In order to receive planning permission, BK Bouw, developers of Meerpaal, had an obligation to source a HVAC solution compatible with GSHP. Based on heat pump technology, Colt-Caloris, the WRF air-conditioning system, was an obvious choice – easily connected to GSHP, while providing considerable environmental benefits through its low refrigerant charge and high efficiency.
GSHP systems are one of the most energy-efficient ways of heating and cooling buildings. Their Coefficient of Performance (CoP) typically ranges from three to four or even higher, which means that for every unit of electricity used, three to four units of heat are produced. Colt Caloris, has a maximum CoP of seven, so combined, these technologies prove an extremely energy efficient partnership.
Using a buried ground loop, GSHPs transfer heat from the ground into a building providing space heating and, in some cases, pre-heating for domestic hot water. The ground loop is buried in either a borehole or a horizontal trench. A mixture of water and anti-freeze is pumped around this pipe, absorbing heat from the ground.
At Meerpaal ground loops are installed vertically, in two 100 metre boreholes, to pump up and inject ground water; one for the storage of cooler water and one for the storage of warmer water.
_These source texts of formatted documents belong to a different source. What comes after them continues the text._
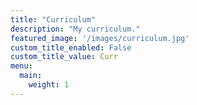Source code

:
 ```yaml
---
title: "Curriculum"
description: "My curriculum."
featured_image: '/images/curriculum.jpg'
custom_title_enabled: False
custom_title_value: Curr
menu:
  main:
    weight: 1
---
```

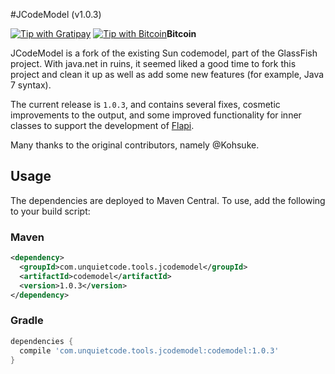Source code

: #JCodeModel (v1.0.3)

[![Tip with Gratipay](https://assets.gratipay.com/gratipay.svg)](https://gratipay.com/UnquietCode) [![Tip with Bitcoin](http://www.unquietcode.com/e_e/bitcoin.png)](https://blockchain.info/address/1Ec6mzLpJQvuzXqhxfJz1h9ZwJmoHMW9BX)**Bitcoin**

JCodeModel is a fork of the existing Sun codemodel, part of the GlassFish project.
With java.net in ruins, it seemed liked a good time to fork this project and
clean it up as well as add some new features (for example, Java 7 syntax).

The current release is `1.0.3`, and contains several fixes, cosmetic improvements to
the output, and some improved functionality for inner classes to support the
development of [Flapi](https://github.com/UnquietCode/Flapi).

Many thanks to the original contributors, namely @Kohsuke.

## Usage
The dependencies are deployed to Maven Central. To use, add the following to your build script:

### Maven
```xml
<dependency>
  <groupId>com.unquietcode.tools.jcodemodel</groupId>
  <artifactId>codemodel</artifactId>
  <version>1.0.3</version>
</dependency>
```

### Gradle
```groovy
dependencies {
  compile 'com.unquietcode.tools.jcodemodel:codemodel:1.0.3'
}
```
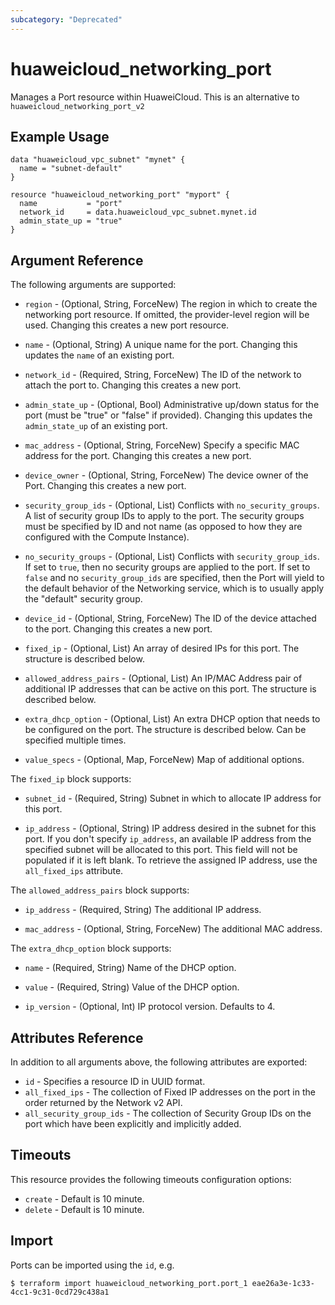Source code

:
 ```yaml
---
subcategory: "Deprecated"
---
```


# huaweicloud_networking_port

Manages a Port resource within HuaweiCloud.
This is an alternative to `huaweicloud_networking_port_v2`

## Example Usage

```hcl
data "huaweicloud_vpc_subnet" "mynet" {
  name = "subnet-default"
}

resource "huaweicloud_networking_port" "myport" {
  name           = "port"
  network_id     = data.huaweicloud_vpc_subnet.mynet.id
  admin_state_up = "true"
}
```

## Argument Reference

The following arguments are supported:

* `region` - (Optional, String, ForceNew) The region in which to create the networking port resource. If omitted, the provider-level region will be used. Changing this creates a new port resource.

* `name` - (Optional, String) A unique name for the port. Changing this
    updates the `name` of an existing port.

* `network_id` - (Required, String, ForceNew) The ID of the network to attach the port to. Changing
    this creates a new port.

* `admin_state_up` - (Optional, Bool) Administrative up/down status for the port
    (must be "true" or "false" if provided). Changing this updates the
    `admin_state_up` of an existing port.

* `mac_address` - (Optional, String, ForceNew) Specify a specific MAC address for the port. Changing
    this creates a new port.

* `device_owner` - (Optional, String, ForceNew) The device owner of the Port. Changing this creates
    a new port.

* `security_group_ids` - (Optional, List) Conflicts with `no_security_groups`. A list
    of security group IDs to apply to the port. The security groups must be
    specified by ID and not name (as opposed to how they are configured with
    the Compute Instance).

* `no_security_groups` - (Optional, List) Conflicts with `security_group_ids`. If set to
    `true`, then no security groups are applied to the port. If set to `false` and
    no `security_group_ids` are specified, then the Port will yield to the default
    behavior of the Networking service, which is to usually apply the "default"
    security group.

* `device_id` - (Optional, String, ForceNew) The ID of the device attached to the port. Changing this
    creates a new port.

* `fixed_ip` - (Optional, List) An array of desired IPs for this port. The structure is
    described below.

* `allowed_address_pairs` - (Optional, List) An IP/MAC Address pair of additional IP
    addresses that can be active on this port. The structure is described
    below.

* `extra_dhcp_option` - (Optional, List) An extra DHCP option that needs to be configured
    on the port. The structure is described below. Can be specified multiple
    times.

* `value_specs` - (Optional, Map, ForceNew) Map of additional options.

The `fixed_ip` block supports:

* `subnet_id` - (Required, String) Subnet in which to allocate IP address for
this port.

* `ip_address` - (Optional, String) IP address desired in the subnet for this port. If
you don't specify `ip_address`, an available IP address from the specified
subnet will be allocated to this port. This field will not be populated if it
is left blank. To retrieve the assigned IP address, use the `all_fixed_ips`
attribute.

The `allowed_address_pairs` block supports:

* `ip_address` - (Required, String) The additional IP address.

* `mac_address` - (Optional, String, ForceNew) The additional MAC address.

The `extra_dhcp_option` block supports:

* `name` - (Required, String) Name of the DHCP option.

* `value` - (Required, String) Value of the DHCP option.

* `ip_version` - (Optional, Int) IP protocol version. Defaults to 4.

## Attributes Reference

In addition to all arguments above, the following attributes are exported:


* `id` - Specifies a resource ID in UUID format.
* `all_fixed_ips` - The collection of Fixed IP addresses on the port in the
  order returned by the Network v2 API.
* `all_security_group_ids` - The collection of Security Group IDs on the port
  which have been explicitly and implicitly added.


## Timeouts
This resource provides the following timeouts configuration options:
* `create` - Default is 10 minute.
* `delete` - Default is 10 minute.

## Import

Ports can be imported using the `id`, e.g.

```
$ terraform import huaweicloud_networking_port.port_1 eae26a3e-1c33-4cc1-9c31-0cd729c438a1
```
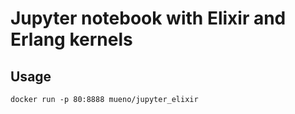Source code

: # Jupyter notebook with Elixir and Erlang kernels

## Usage

```shell
docker run -p 80:8888 mueno/jupyter_elixir
```
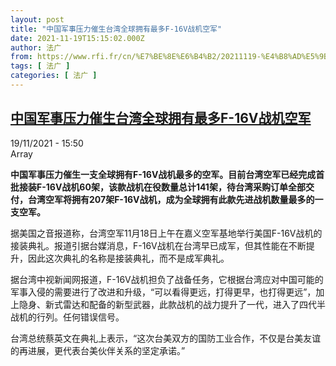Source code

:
 ```yaml
---
layout: post
title: "中国军事压力催生台湾全球拥有最多F-16V战机空军"
date: 2021-11-19T15:15:02.000Z
author: 法广
from: https://www.rfi.fr/cn/%E7%BE%8E%E6%B4%B2/20211119-%E4%B8%AD%E5%9B%BD%E5%86%9B%E4%BA%8B%E5%8E%8B%E5%8A%9B%E5%82%AC%E7%94%9F%E5%8F%B0%E6%B9%BE%E5%85%A8%E7%90%83%E6%8B%A5%E6%9C%89%E6%9C%80%E5%A4%9Af-16v%E6%88%98%E6%9C%BA%E7%A9%BA%E5%86%9B
tags: [ 法广 ]
categories: [ 法广 ]
---
```

<!--1637334902000-->
[中国军事压力催生台湾全球拥有最多F-16V战机空军](https://www.rfi.fr/cn/%E7%BE%8E%E6%B4%B2/20211119-%E4%B8%AD%E5%9B%BD%E5%86%9B%E4%BA%8B%E5%8E%8B%E5%8A%9B%E5%82%AC%E7%94%9F%E5%8F%B0%E6%B9%BE%E5%85%A8%E7%90%83%E6%8B%A5%E6%9C%89%E6%9C%80%E5%A4%9Af-16v%E6%88%98%E6%9C%BA%E7%A9%BA%E5%86%9B)
------

<div>
<div>19/11/2021 - 15:50</div>Array<p><strong>                    中国军事压力催生一支全球拥有F-16V战机最多的空军。目前台湾空军已经完成首批接装F-16V战机60架，该款战机在役数量总计141架，待台湾采购订单全部交付，台湾空军将拥有207架F-16V战机，成为全球拥有此款先进战机数量最多的一支空军。                </strong></p><div >                    <p>据美国之音报道称，台湾空军11月18日上午在嘉义空军基地举行美国F-16V战机的接装典礼。报道引据台媒消息，F-16V战机在台湾早已成军，但其性能在不断提升，因此这次典礼的名称是接装典礼，而不是成军典礼。</p><p>据台湾中视新闻网报道，F-16V战机担负了战备任务，它根据台湾应对中国可能的军事入侵的需要进行了改进和升级，“可以看得更远，打得更早，也打得更远”，加上隐身、新式雷达和配备的新型武器，此款战机的战力提升了一代，进入了四代半战机的行列。任何错误信号。</p><p>台湾总统蔡英文在典礼上表示，“这次台美双方的国防工业合作，不仅是台美友谊的再进展，更代表台美伙伴关系的坚定承诺。”</p>                                            <div data-selfpromo-newsletter>    </div>    <div data-selfpromo-app>    </div>                </div>
</div>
While vertical collectors are more expensive initially, this method offers increased thermal efficiency as ground temperatures are more stable and require less pipe and pumping energy.
The borehole ring main system extends across Meerpaal Business Park, connecting all the buildings on site. This is then connected to a series of 22 Colt-Caloris WRF heat pumps via a heat exchanger.
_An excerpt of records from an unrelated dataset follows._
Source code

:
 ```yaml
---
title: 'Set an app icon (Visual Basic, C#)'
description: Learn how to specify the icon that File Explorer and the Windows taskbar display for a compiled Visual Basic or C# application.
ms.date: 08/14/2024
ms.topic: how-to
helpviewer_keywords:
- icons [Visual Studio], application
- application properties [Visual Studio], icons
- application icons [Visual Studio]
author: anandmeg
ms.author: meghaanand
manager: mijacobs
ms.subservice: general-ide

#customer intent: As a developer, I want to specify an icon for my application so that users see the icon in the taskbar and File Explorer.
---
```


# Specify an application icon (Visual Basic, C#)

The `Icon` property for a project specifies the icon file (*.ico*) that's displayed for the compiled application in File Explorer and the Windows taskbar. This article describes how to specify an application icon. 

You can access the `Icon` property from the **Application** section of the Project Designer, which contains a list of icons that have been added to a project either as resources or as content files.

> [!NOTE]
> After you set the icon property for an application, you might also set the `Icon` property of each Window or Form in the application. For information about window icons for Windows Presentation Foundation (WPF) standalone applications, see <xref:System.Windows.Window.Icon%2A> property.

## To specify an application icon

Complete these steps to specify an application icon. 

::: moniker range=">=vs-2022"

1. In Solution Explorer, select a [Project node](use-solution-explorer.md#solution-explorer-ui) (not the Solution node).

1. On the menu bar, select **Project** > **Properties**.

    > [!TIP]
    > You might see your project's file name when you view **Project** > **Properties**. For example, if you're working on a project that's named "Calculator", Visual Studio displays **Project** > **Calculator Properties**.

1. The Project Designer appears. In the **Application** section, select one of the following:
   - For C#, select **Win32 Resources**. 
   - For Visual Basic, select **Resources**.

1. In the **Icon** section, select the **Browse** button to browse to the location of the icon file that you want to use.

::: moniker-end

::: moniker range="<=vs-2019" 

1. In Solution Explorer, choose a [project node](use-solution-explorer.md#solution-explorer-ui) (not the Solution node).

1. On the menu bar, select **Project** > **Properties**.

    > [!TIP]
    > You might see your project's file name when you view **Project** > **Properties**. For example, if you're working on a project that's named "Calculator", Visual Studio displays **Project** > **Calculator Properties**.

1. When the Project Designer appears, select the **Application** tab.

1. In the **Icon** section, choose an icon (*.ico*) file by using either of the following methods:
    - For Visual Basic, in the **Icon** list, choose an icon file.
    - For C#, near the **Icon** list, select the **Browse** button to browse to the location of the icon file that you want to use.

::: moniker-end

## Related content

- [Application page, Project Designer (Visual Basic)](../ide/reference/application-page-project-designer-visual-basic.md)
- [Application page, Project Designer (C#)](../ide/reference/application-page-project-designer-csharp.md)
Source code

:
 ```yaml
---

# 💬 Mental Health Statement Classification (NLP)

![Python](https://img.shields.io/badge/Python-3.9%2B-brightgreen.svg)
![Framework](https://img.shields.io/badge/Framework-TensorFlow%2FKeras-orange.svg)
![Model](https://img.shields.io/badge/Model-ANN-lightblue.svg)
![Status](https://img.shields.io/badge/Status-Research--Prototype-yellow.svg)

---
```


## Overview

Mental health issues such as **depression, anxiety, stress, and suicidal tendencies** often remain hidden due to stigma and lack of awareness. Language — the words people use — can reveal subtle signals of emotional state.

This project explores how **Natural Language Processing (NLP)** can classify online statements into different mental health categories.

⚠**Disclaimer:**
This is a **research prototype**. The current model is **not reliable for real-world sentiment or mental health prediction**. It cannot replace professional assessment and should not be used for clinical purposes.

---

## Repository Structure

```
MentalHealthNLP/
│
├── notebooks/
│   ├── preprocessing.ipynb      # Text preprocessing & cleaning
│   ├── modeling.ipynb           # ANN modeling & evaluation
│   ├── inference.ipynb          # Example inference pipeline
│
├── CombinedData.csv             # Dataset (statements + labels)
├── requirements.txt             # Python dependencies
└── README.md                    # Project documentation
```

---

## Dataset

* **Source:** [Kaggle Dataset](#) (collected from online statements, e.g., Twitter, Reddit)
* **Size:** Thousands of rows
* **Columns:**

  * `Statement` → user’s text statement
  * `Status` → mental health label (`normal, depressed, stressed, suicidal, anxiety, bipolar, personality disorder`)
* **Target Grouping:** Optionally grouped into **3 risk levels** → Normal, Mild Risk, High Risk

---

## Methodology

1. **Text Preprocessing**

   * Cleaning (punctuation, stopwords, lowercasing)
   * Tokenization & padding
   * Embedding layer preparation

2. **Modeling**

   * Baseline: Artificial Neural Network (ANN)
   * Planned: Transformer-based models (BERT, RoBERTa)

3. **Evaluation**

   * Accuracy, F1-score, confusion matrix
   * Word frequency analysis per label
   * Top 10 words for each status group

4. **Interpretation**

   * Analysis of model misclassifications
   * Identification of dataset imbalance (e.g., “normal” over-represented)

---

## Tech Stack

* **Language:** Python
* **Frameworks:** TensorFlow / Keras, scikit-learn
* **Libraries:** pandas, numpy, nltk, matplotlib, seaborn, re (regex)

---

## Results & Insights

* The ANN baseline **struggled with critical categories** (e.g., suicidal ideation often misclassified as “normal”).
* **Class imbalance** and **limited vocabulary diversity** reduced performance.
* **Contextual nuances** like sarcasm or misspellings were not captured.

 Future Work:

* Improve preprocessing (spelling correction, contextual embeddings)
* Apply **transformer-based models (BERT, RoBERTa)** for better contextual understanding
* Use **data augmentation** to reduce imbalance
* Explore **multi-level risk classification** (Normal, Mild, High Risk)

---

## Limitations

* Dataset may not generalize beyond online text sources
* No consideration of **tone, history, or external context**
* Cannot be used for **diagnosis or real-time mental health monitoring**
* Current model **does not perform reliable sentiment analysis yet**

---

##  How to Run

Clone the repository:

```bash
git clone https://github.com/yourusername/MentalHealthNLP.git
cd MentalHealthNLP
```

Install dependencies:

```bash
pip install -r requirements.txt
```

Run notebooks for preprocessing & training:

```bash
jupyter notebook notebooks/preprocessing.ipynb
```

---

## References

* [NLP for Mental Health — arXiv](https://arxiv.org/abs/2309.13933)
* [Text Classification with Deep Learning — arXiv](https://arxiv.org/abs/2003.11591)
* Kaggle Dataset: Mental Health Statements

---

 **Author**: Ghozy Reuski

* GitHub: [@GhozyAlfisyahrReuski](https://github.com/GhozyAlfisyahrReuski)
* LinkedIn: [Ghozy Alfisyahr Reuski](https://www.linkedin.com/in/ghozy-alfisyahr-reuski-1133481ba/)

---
The Colt-Caloris WRF system is based on reverse cycle water source heat pump technology, and uses water rather than refrigerant as its main energy transfer medium. Local units are linked together by this neutral temperature water loop to form a complete system. Refrigerant charge is minimal and local to the Caloris unit, so it is not dispersed throughout the building. No other refrigerant-based air-conditioning system of equivalent capacity contains a lesser charge of refrigerant, thus reducing its potential environmental impact.
Harnessing thermal mass
In the same way as GSHP systems utilise the heat of the earth, Colt-Caloris uses the building’s thermal mass as an additional energy store. Pipes are laid into the building’s concrete structure, taking advantage of the free thermal energy, which in turn can be stored and re-used later in the day.
During the summer months, the central heat pump operates like a chiller unit but with greater efficiency, dissipating heat. Most water chiller systems operate around 5°C to 14°C, whereas Colt-Caloris only starts when the temperature exceeds 28°C to 30°C. It is much easier to cool water at 28°C than at 6°C, as a result, the heat pump works at a higher efficiency for less time during the day. As soon as the water temperature reaches the normal specified level, the unit stops and waits until the water becomes excessively warm again, thus saving energy.
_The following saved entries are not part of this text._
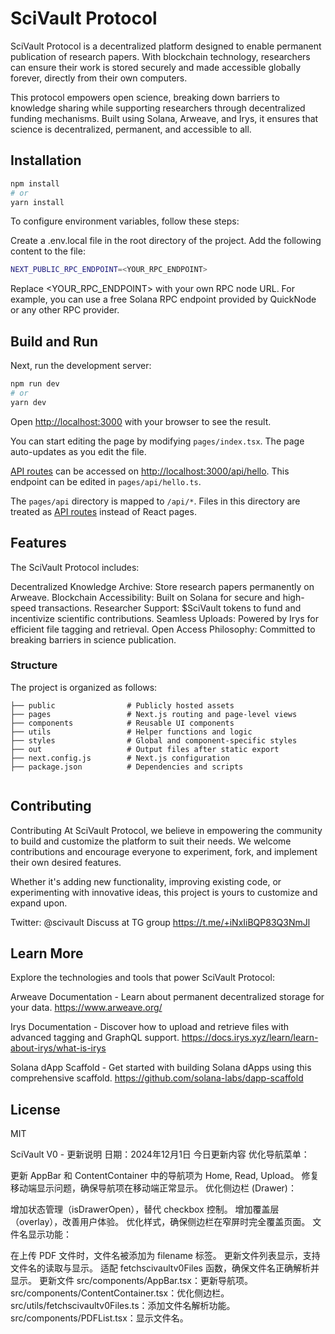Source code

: 
# SciVault Protocol

SciVault Protocol is a decentralized platform designed to enable permanent publication of research papers. With blockchain technology, researchers can ensure their work is stored securely and made accessible globally forever, directly from their own computers.

This protocol empowers open science, breaking down barriers to knowledge sharing while supporting researchers through decentralized funding mechanisms. Built using Solana, Arweave, and Irys, it ensures that science is decentralized, permanent, and accessible to all.

## Installation

```bash
npm install
# or
yarn install
```
To configure environment variables, follow these steps:

Create a .env.local file in the root directory of the project.
Add the following content to the file:
```bash
NEXT_PUBLIC_RPC_ENDPOINT=<YOUR_RPC_ENDPOINT>
```
Replace <YOUR_RPC_ENDPOINT> with your own RPC node URL. For example, you can use a free Solana RPC endpoint provided by QuickNode or any other RPC provider.

## Build and Run

Next, run the development server:

```bash
npm run dev
# or
yarn dev
```

Open [http://localhost:3000](http://localhost:3000) with your browser to see the result.

You can start editing the page by modifying `pages/index.tsx`. The page auto-updates as you edit the file.

[API routes](https://nextjs.org/docs/api-routes/introduction) can be accessed on [http://localhost:3000/api/hello](http://localhost:3000/api/hello). This endpoint can be edited in `pages/api/hello.ts`.

The `pages/api` directory is mapped to `/api/*`. Files in this directory are treated as [API routes](https://nextjs.org/docs/api-routes/introduction) instead of React pages.

## Features

The SciVault Protocol includes:

Decentralized Knowledge Archive: Store research papers permanently on Arweave.
Blockchain Accessibility: Built on Solana for secure and high-speed transactions.
Researcher Support: $SciVault tokens to fund and incentivize scientific contributions.
Seamless Uploads: Powered by Irys for efficient file tagging and retrieval.
Open Access Philosophy: Committed to breaking barriers in science publication.


### Structure

The project is organized as follows: 
```
├── public                # Publicly hosted assets
├── pages                 # Next.js routing and page-level views
├── components            # Reusable UI components
├── utils                 # Helper functions and logic
├── styles                # Global and component-specific styles
├── out                   # Output files after static export
├── next.config.js        # Next.js configuration
├── package.json          # Dependencies and scripts


```

## Contributing
Contributing
At SciVault Protocol, we believe in empowering the community to build and customize the platform to suit their needs. We welcome contributions and encourage everyone to experiment, fork, and implement their own desired features.

Whether it's adding new functionality, improving existing code, or experimenting with innovative ideas, this project is yours to customize and expand upon.

Twitter: @scivault
Discuss at TG group
https://t.me/+iNxIiBQP83Q3NmJl

## Learn More 

Explore the technologies and tools that power SciVault Protocol:

Arweave Documentation - Learn about permanent decentralized storage for your data.
https://www.arweave.org/

Irys Documentation - Discover how to upload and retrieve files with advanced tagging and GraphQL support.
https://docs.irys.xyz/learn/learn-about-irys/what-is-irys

Solana dApp Scaffold - Get started with building Solana dApps using this comprehensive scaffold.
https://github.com/solana-labs/dapp-scaffold

## License
MIT


SciVault V0 - 更新说明
日期：2024年12月1日
今日更新内容
优化导航菜单：

更新 AppBar 和 ContentContainer 中的导航项为 Home, Read, Upload。
修复移动端显示问题，确保导航项在移动端正常显示。
优化侧边栏 (Drawer)：

增加状态管理（isDrawerOpen），替代 checkbox 控制。
增加覆盖层（overlay），改善用户体验。
优化样式，确保侧边栏在窄屏时完全覆盖页面。
文件名显示功能：

在上传 PDF 文件时，文件名被添加为 filename 标签。
更新文件列表显示，支持文件名的读取与显示。
适配 fetchscivaultv0Files 函数，确保文件名正确解析并显示。
更新文件
src/components/AppBar.tsx：更新导航项。
src/components/ContentContainer.tsx：优化侧边栏。
src/utils/fetchscivaultv0Files.ts：添加文件名解析功能。
src/components/PDFList.tsx：显示文件名。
In winter, most internal rooms will require warm air. The local heat pump takes the heat energy out of the water loop, which eventually causes a heat deficiency within the system. Colt-Caloris copes with this by taking the cold external air and cooling it further, then transferring this heat energy back into the loop.
A versatile solution
In addition to its energy efficient credentials, Colt-Caloris is extremely quiet and offers individual control for heating and cooling. For the 3,500 workers in situ at Meerpaal, this means versatility and individual comfort for all.
This configuration of Colt-Caloris WRF units has achieved significant energy savings and a reduction of CO² emissions. Decentralised control allows occupants to regulate the temperatures of the individual rooms, using energy that is virtually free. The savings are even greater than in a conventional Colt-Caloris installation, where local heat pump units are connected to a water loop and a central, external heat pump. In this instance, the energy input required is nearly half that of such a conventional installation in heating mode, and virtually zero in cooling mode.
With environmental issues featuring high on everyone’s agenda, energy efficient technologies need to be taken seriously. For the UK market, Colt-Caloris provides another benefit – it beats the F-Gas regulation, due to its minimal refrigerant charge. Examples such as Meerpaal show how energy efficient HVAC systems can be implemented to provide users with high standards in climate control and comfort.